(What you should do)
Filter the material below so that only lines containing "graphics" remain.

+---+

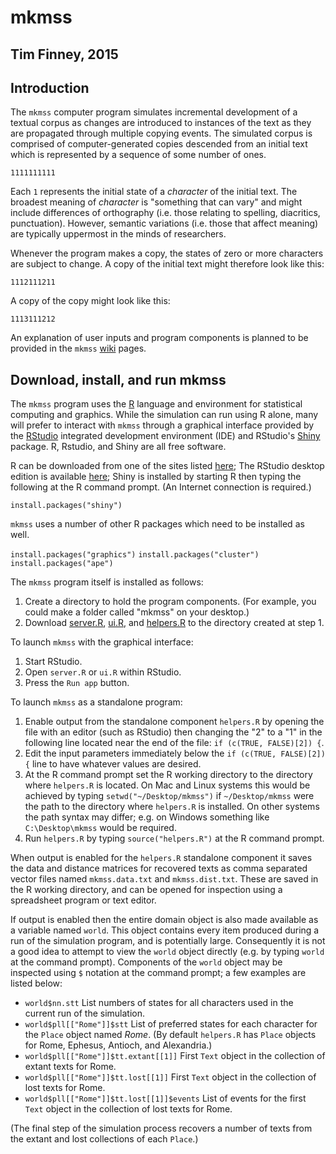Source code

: # mkmss

## Tim Finney, 2015

## Introduction

The `mkmss` computer program simulates incremental development of a textual corpus as changes are introduced to instances of the text as they are propagated through multiple copying events. The simulated corpus is comprised of computer-generated copies descended from an initial text which is represented by a sequence of some number of ones.

`1111111111`

Each `1` represents the initial state of a *character* of the initial text. The broadest meaning of *character* is "something that can vary" and might include differences of orthography (i.e. those relating to spelling, diacritics, punctuation). However, semantic variations (i.e. those that affect meaning) are typically uppermost in the minds of researchers. 

Whenever the program makes a copy, the states of zero or more characters are subject to change. A copy of the initial text might therefore look like this:

`1112111211`

A copy of the copy might look like this:

`1113111212`

An explanation of user inputs and program components is planned to be provided in the `mkmss` [wiki](https://github.com/tjfinney/mkmss/wiki) pages.

## Download, install, and run mkmss

The `mkmss` program uses the [R](https://www.r-project.org/) language and environment for statistical computing and graphics. While the simulation can run using R alone, many will prefer to interact with `mkmss` through a graphical interface provided by the [RStudio](https://www.rstudio.com/products/rstudio/) integrated development environment (IDE) and RStudio's [Shiny](http://shiny.rstudio.com/) package. R, Rstudio, and Shiny are all free software.

R can be downloaded from one of the sites listed [here](https://cran.r-project.org/mirrors.html); The RStudio desktop edition is available [here](https://www.rstudio.com/products/rstudio/#Desktop); Shiny is installed by starting R then typing the following at the R command prompt. (An Internet connection is required.)

`install.packages("shiny")`

`mkmss` uses a number of other R packages which need to be installed as well.

`install.packages("graphics")`
`install.packages("cluster")`
`install.packages("ape")`

The `mkmss` program itself is installed as follows:

1. Create a directory to hold the program components. (For example, you could make a folder called "mkmss" on your desktop.)
2. Download [server.R](server.R), [ui.R](ui.R), and [helpers.R](helpers.R) to the directory created at step 1.

To launch `mkmss` with the graphical interface:

1. Start RStudio.
2. Open `server.R` or `ui.R` within RStudio.
3. Press the `Run app` button.

To launch `mkmss` as a standalone program:

1. Enable output from the standalone component `helpers.R` by opening the file with an editor (such as RStudio) then changing the "2" to a "1" in the following line located near the end of the file: `if (c(TRUE, FALSE)[2]) {`.
2. Edit the input parameters immediately below the `if (c(TRUE, FALSE)[2]) {` line to have whatever values are desired.
3. At the R command prompt set the R working directory to the directory where `helpers.R` is located. On Mac and Linux systems this would be achieved by typing `setwd("~/Desktop/mkmss")` if `~/Desktop/mkmss` were the path to the directory where `helpers.R` is installed. On other systems the path syntax may differ; e.g. on Windows something like `C:\Desktop\mkmss` would be required.
4. Run `helpers.R` by typing `source("helpers.R")` at the R command prompt.

When output is enabled for the `helpers.R` standalone component it saves the data and distance matrices for recovered texts as comma separated vector files named `mkmss.data.txt` and `mkmss.dist.txt`. These are saved in the R working directory, and can be opened for inspection using a spreadsheet program or text editor.

If output is enabled then the entire domain object is also made available as a variable named `world`. This object contains every item produced during a run of the simulation program, and is potentially large. Consequently it is not a good idea to attempt to view the `world` object directly (e.g. by typing `world` at the command prompt). Components of the `world` object may be inspected using `$` notation at the command prompt; a few examples are listed below:

* `world$nn.stt` List numbers of states for all characters used in the current run of the simulation.
* `world$pll[["Rome"]]$stt` List of preferred states for each character for the `Place` object named *Rome*. (By default `helpers.R` has `Place` objects for Rome, Ephesus, Antioch, and Alexandria.)
* `world$pll[["Rome"]]$tt.extant[[1]]` First `Text` object in the collection of extant texts for Rome.
* `world$pll[["Rome"]]$tt.lost[[1]]` First `Text` object in the collection of lost texts for Rome.
* `world$pll[["Rome"]]$tt.lost[[1]]$events` List of events for the first `Text` object in the collection of lost texts for Rome.

(The final step of the simulation process recovers a number of texts from the extant and lost collections of each `Place`.)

+---+

(Completed exercise)
The `mkmss` program uses the [R](https://www.r-project.org/) language and environment for statistical computing and graphics. While the simulation can run using R alone, many will prefer to interact with `mkmss` through a graphical interface provided by the [RStudio](https://www.rstudio.com/products/rstudio/) integrated development environment (IDE) and RStudio's [Shiny](http://shiny.rstudio.com/) package. R, Rstudio, and Shiny are all free software.
`install.packages("graphics")`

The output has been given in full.